#### TASK BRIEF
Beneath this line is the data. Output exactly the lines from the line with "In this ninth" to the line with "Create a new", both ends included, and nothing more.

═══ TASK MATERIAL ═══

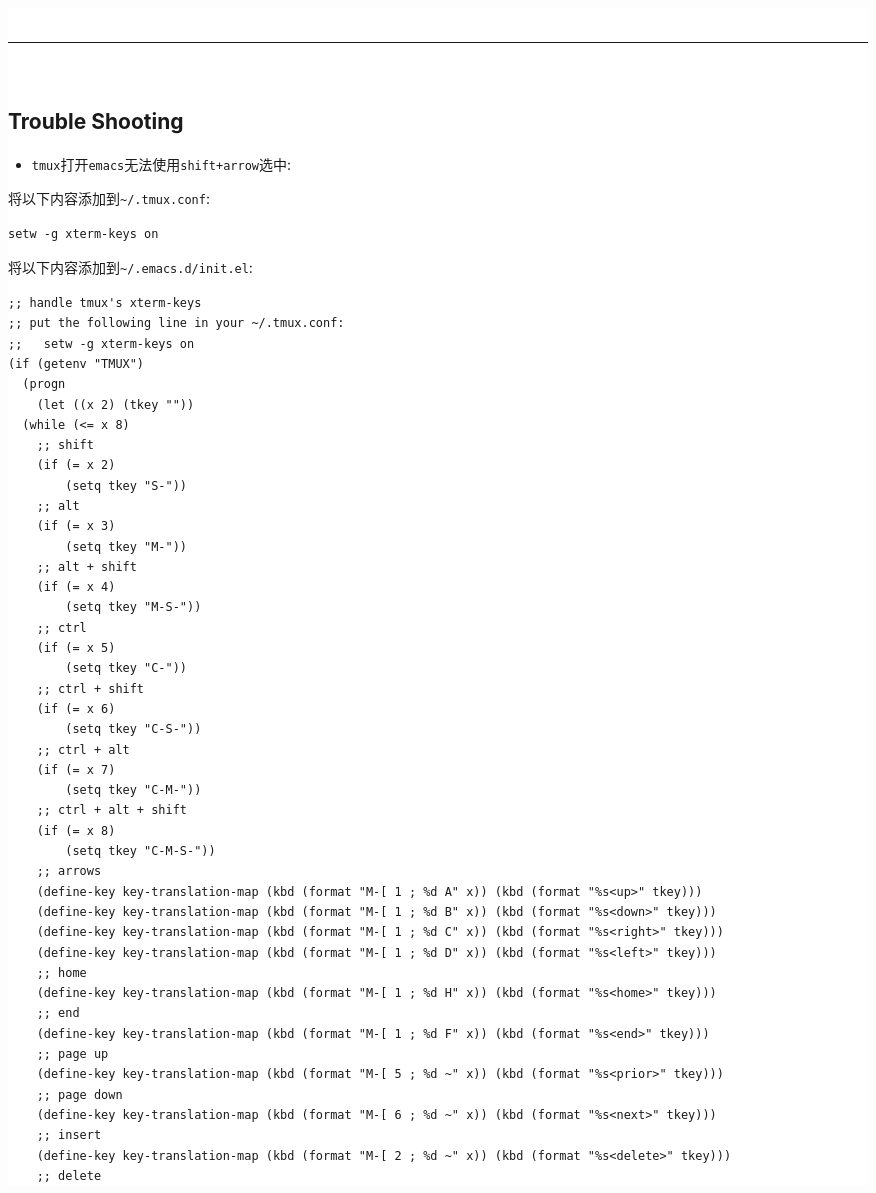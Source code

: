 <br/>

-----------

<br/>

## Trouble Shooting

* `tmux`打开`emacs`无法使用`shift+arrow`选中:

将以下内容添加到`~/.tmux.conf`:

```
setw -g xterm-keys on
```

将以下内容添加到`~/.emacs.d/init.el`:

```
;; handle tmux's xterm-keys
;; put the following line in your ~/.tmux.conf:
;;   setw -g xterm-keys on
(if (getenv "TMUX")
  (progn
    (let ((x 2) (tkey ""))
  (while (<= x 8)
    ;; shift
    (if (= x 2)
        (setq tkey "S-"))
    ;; alt
    (if (= x 3)
        (setq tkey "M-"))
    ;; alt + shift
    (if (= x 4)
        (setq tkey "M-S-"))
    ;; ctrl
    (if (= x 5)
        (setq tkey "C-"))
    ;; ctrl + shift
    (if (= x 6)
        (setq tkey "C-S-"))
    ;; ctrl + alt
    (if (= x 7)
        (setq tkey "C-M-"))
    ;; ctrl + alt + shift
    (if (= x 8)
        (setq tkey "C-M-S-"))
    ;; arrows
    (define-key key-translation-map (kbd (format "M-[ 1 ; %d A" x)) (kbd (format "%s<up>" tkey)))
    (define-key key-translation-map (kbd (format "M-[ 1 ; %d B" x)) (kbd (format "%s<down>" tkey)))
    (define-key key-translation-map (kbd (format "M-[ 1 ; %d C" x)) (kbd (format "%s<right>" tkey)))
    (define-key key-translation-map (kbd (format "M-[ 1 ; %d D" x)) (kbd (format "%s<left>" tkey)))
    ;; home
    (define-key key-translation-map (kbd (format "M-[ 1 ; %d H" x)) (kbd (format "%s<home>" tkey)))
    ;; end
    (define-key key-translation-map (kbd (format "M-[ 1 ; %d F" x)) (kbd (format "%s<end>" tkey)))
    ;; page up
    (define-key key-translation-map (kbd (format "M-[ 5 ; %d ~" x)) (kbd (format "%s<prior>" tkey)))
    ;; page down
    (define-key key-translation-map (kbd (format "M-[ 6 ; %d ~" x)) (kbd (format "%s<next>" tkey)))
    ;; insert
    (define-key key-translation-map (kbd (format "M-[ 2 ; %d ~" x)) (kbd (format "%s<delete>" tkey)))
    ;; delete
```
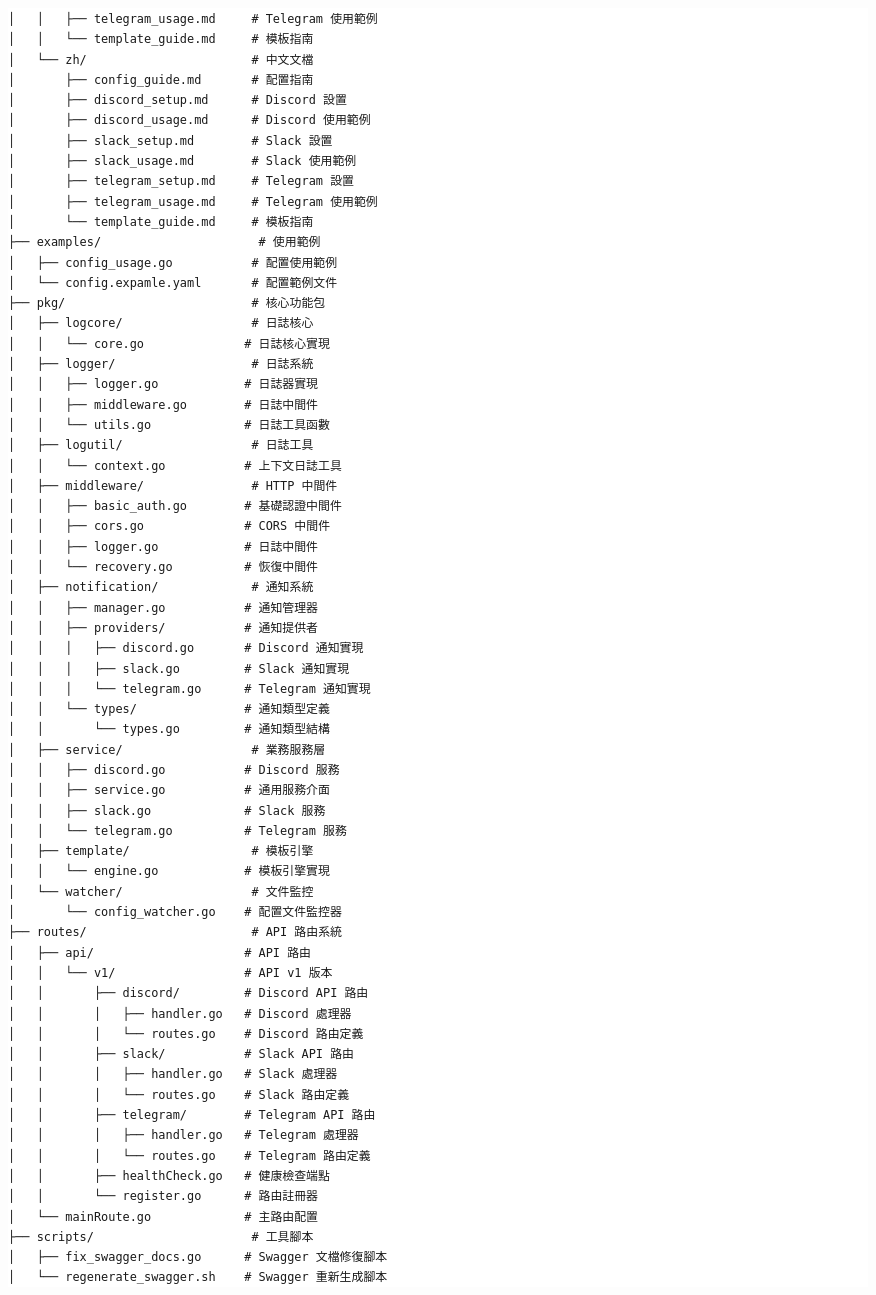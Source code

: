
 ```
│   │   ├── telegram_usage.md     # Telegram 使用範例
│   │   └── template_guide.md     # 模板指南
│   └── zh/                       # 中文文檔
│       ├── config_guide.md       # 配置指南
│       ├── discord_setup.md      # Discord 設置
│       ├── discord_usage.md      # Discord 使用範例
│       ├── slack_setup.md        # Slack 設置
│       ├── slack_usage.md        # Slack 使用範例
│       ├── telegram_setup.md     # Telegram 設置
│       ├── telegram_usage.md     # Telegram 使用範例
│       └── template_guide.md     # 模板指南
├── examples/                      # 使用範例
│   ├── config_usage.go           # 配置使用範例
│   └── config.expamle.yaml       # 配置範例文件
├── pkg/                          # 核心功能包
│   ├── logcore/                  # 日誌核心
│   │   └── core.go              # 日誌核心實現
│   ├── logger/                   # 日誌系統
│   │   ├── logger.go            # 日誌器實現
│   │   ├── middleware.go        # 日誌中間件
│   │   └── utils.go             # 日誌工具函數
│   ├── logutil/                  # 日誌工具
│   │   └── context.go           # 上下文日誌工具
│   ├── middleware/               # HTTP 中間件
│   │   ├── basic_auth.go        # 基礎認證中間件
│   │   ├── cors.go              # CORS 中間件
│   │   ├── logger.go            # 日誌中間件
│   │   └── recovery.go          # 恢復中間件
│   ├── notification/             # 通知系統
│   │   ├── manager.go           # 通知管理器
│   │   ├── providers/           # 通知提供者
│   │   │   ├── discord.go       # Discord 通知實現
│   │   │   ├── slack.go         # Slack 通知實現
│   │   │   └── telegram.go      # Telegram 通知實現
│   │   └── types/               # 通知類型定義
│   │       └── types.go         # 通知類型結構
│   ├── service/                  # 業務服務層
│   │   ├── discord.go           # Discord 服務
│   │   ├── service.go           # 通用服務介面
│   │   ├── slack.go             # Slack 服務
│   │   └── telegram.go          # Telegram 服務
│   ├── template/                 # 模板引擎
│   │   └── engine.go            # 模板引擎實現
│   └── watcher/                  # 文件監控
│       └── config_watcher.go    # 配置文件監控器
├── routes/                       # API 路由系統
│   ├── api/                     # API 路由
│   │   └── v1/                  # API v1 版本
│   │       ├── discord/         # Discord API 路由
│   │       │   ├── handler.go   # Discord 處理器
│   │       │   └── routes.go    # Discord 路由定義
│   │       ├── slack/           # Slack API 路由
│   │       │   ├── handler.go   # Slack 處理器
│   │       │   └── routes.go    # Slack 路由定義
│   │       ├── telegram/        # Telegram API 路由
│   │       │   ├── handler.go   # Telegram 處理器
│   │       │   └── routes.go    # Telegram 路由定義
│   │       ├── healthCheck.go   # 健康檢查端點
│   │       └── register.go      # 路由註冊器
│   └── mainRoute.go             # 主路由配置
├── scripts/                      # 工具腳本
│   ├── fix_swagger_docs.go      # Swagger 文檔修復腳本
│   └── regenerate_swagger.sh    # Swagger 重新生成腳本
```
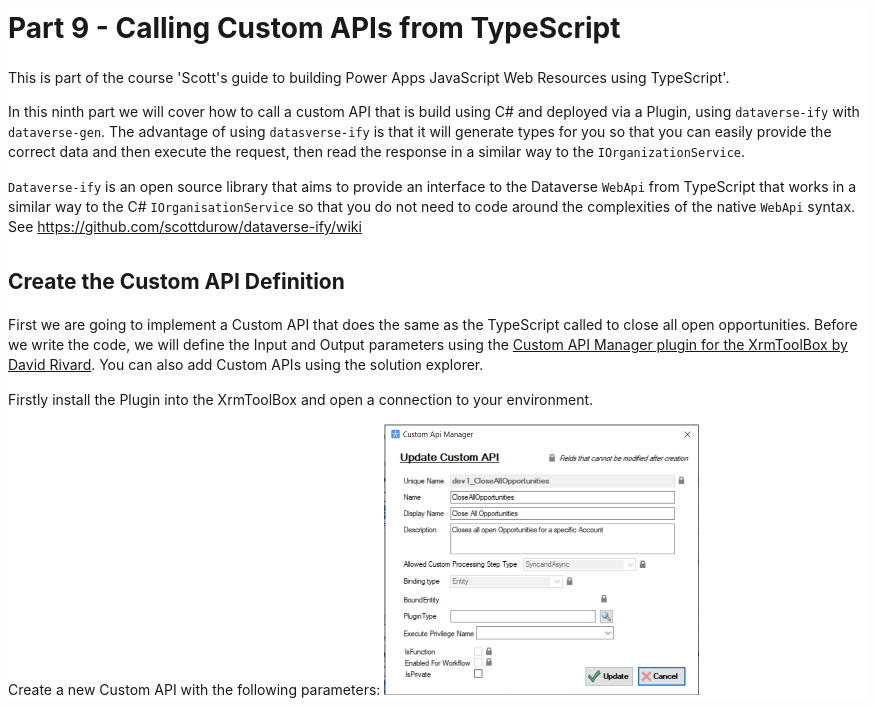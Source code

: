 

# Part 9 - Calling Custom APIs from TypeScript

This is part of the course 'Scott's guide to building Power Apps JavaScript Web Resources using TypeScript'.

In this ninth part we will cover how to call a custom API that is build using C# and deployed via a Plugin, using `dataverse-ify` with `dataverse-gen`. The advantage of using `datasverse-ify` is that it will generate types for you so that you can easily provide the correct data and then execute the request, then read the response in a similar way to the `IOrganizationService`.

`Dataverse-ify` is an open source library that aims to provide an interface to the Dataverse `WebApi` from TypeScript that works in a similar way to the C\# `IOrganisationService` so that you do not need to code around the complexities of the native `WebApi` syntax. See <https://github.com/scottdurow/dataverse-ify/wiki>

## Create the Custom API Definition

First we are going to implement a Custom API that does the same as the TypeScript called to close all open opportunities. Before we write the code, we will define the Input and Output parameters using the [Custom API Manager plugin for the XrmToolBox by David Rivard](https://github.com/drivardxrm/XTB.CustomApiManager). You can also add Custom APIs using the solution explorer. 

Firstly install the Plugin into the XrmToolBox and open a connection to your environment.

Create a new Custom API with the following parameters:
<img src="media/Part 9 - Calling Custom APIs from TypeScript/image-20210524113658317.png" alt="image-20210524113658317" style="zoom:50%;" />
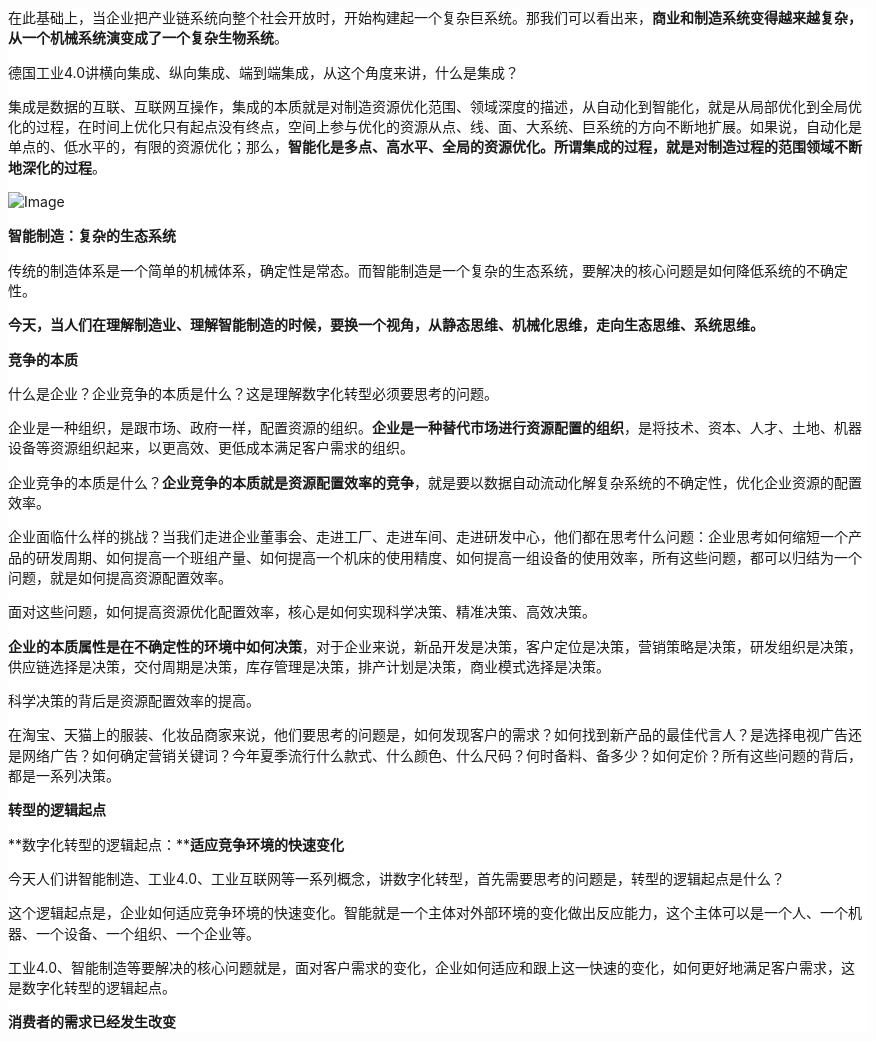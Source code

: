 在此基础上，当企业把产业链系统向整个社会开放时，开始构建起一个复杂巨系统。那我们可以看出来，**商业和制造系统变得越来越复杂，从一个机械系统演变成了一个复杂生物系统**。

德国工业4.0讲横向集成、纵向集成、端到端集成，从这个角度来讲，什么是集成？

集成是数据的互联、互联网互操作，集成的本质就是对制造资源优化范围、领域深度的描述，从自动化到智能化，就是从局部优化到全局优化的过程，在时间上优化只有起点没有终点，空间上参与优化的资源从点、线、面、大系统、巨系统的方向不断地扩展。如果说，自动化是单点的、低水平的，有限的资源优化；那么，**智能化是多点、高水平、全局的资源优化。所谓集成的过程，就是对制造过程的范围领域不断地深化的过程**。

![Image](https://mmbiz.qpic.cn/mmbiz_jpg/g3dltazoggAfVOj5nYPLY7VT4kkEIsqw10kkyzaR2gPTbEJW8IewspeLu9oZTNloPH3E2ufbWBKfLu4PKwkQnA/640?wx_fmt=jpeg&wxfrom=5&wx_lazy=1&wx_co=1)



**智能制造：复杂的生态系统**







传统的制造体系是一个简单的机械体系，确定性是常态。而智能制造是一个复杂的生态系统，要解决的核心问题是如何降低系统的不确定性。

**今天，当人们在理解制造业、理解智能制造的时候，要换一个视角，从静态思维、机械化思维，走向生态思维、系统思维。**



**竞争的本质**

什么是企业？企业竞争的本质是什么？这是理解数字化转型必须要思考的问题。

企业是一种组织，是跟市场、政府一样，配置资源的组织。**企业是一种替代市场进行资源配置的组织**，是将技术、资本、人才、土地、机器设备等资源组织起来，以更高效、更低成本满足客户需求的组织。

企业竞争的本质是什么？**企业竞争的本质就是资源配置效率的竞争**，就是要以数据自动流动化解复杂系统的不确定性，优化企业资源的配置效率。

企业面临什么样的挑战？当我们走进企业董事会、走进工厂、走进车间、走进研发中心，他们都在思考什么问题：企业思考如何缩短一个产品的研发周期、如何提高一个班组产量、如何提高一个机床的使用精度、如何提高一组设备的使用效率，所有这些问题，都可以归结为一个问题，就是如何提高资源配置效率。

面对这些问题，如何提高资源优化配置效率，核心是如何实现科学决策、精准决策、高效决策。

**企业的本质属性是在不确定性的环境中如何决策**，对于企业来说，新品开发是决策，客户定位是决策，营销策略是决策，研发组织是决策，供应链选择是决策，交付周期是决策，库存管理是决策，排产计划是决策，商业模式选择是决策。

科学决策的背后是资源配置效率的提高。

在淘宝、天猫上的服装、化妆品商家来说，他们要思考的问题是，如何发现客户的需求？如何找到新产品的最佳代言人？是选择电视广告还是网络广告？如何确定营销关键词？今年夏季流行什么款式、什么颜色、什么尺码？何时备料、备多少？如何定价？所有这些问题的背后，都是一系列决策。



**转型的逻辑起点**

**数字化转型的逻辑起点：****适应竞争环境的快速变化**







今天人们讲智能制造、工业4.0、工业互联网等一系列概念，讲数字化转型，首先需要思考的问题是，转型的逻辑起点是什么？

这个逻辑起点是，企业如何适应竞争环境的快速变化。智能就是一个主体对外部环境的变化做出反应能力，这个主体可以是一个人、一个机器、一个设备、一个组织、一个企业等。

工业4.0、智能制造等要解决的核心问题就是，面对客户需求的变化，企业如何适应和跟上这一快速的变化，如何更好地满足客户需求，这是数字化转型的逻辑起点。



**消费者的需求已经发生改变**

═══

#### TASK RESULT
In this ninth part we will cover how to call a custom API that is build using C# and deployed via a Plugin, using `dataverse-ify` with `dataverse-gen`. The advantage of using `datasverse-ify` is that it will generate types for you so that you can easily provide the correct data and then execute the request, then read the response in a similar way to the `IOrganizationService`.

`Dataverse-ify` is an open source library that aims to provide an interface to the Dataverse `WebApi` from TypeScript that works in a similar way to the C\# `IOrganisationService` so that you do not need to code around the complexities of the native `WebApi` syntax. See <https://github.com/scottdurow/dataverse-ify/wiki>

## Create the Custom API Definition

First we are going to implement a Custom API that does the same as the TypeScript called to close all open opportunities. Before we write the code, we will define the Input and Output parameters using the [Custom API Manager plugin for the XrmToolBox by David Rivard](https://github.com/drivardxrm/XTB.CustomApiManager). You can also add Custom APIs using the solution explorer. 

Firstly install the Plugin into the XrmToolBox and open a connection to your environment.

Create a new Custom API with the following parameters:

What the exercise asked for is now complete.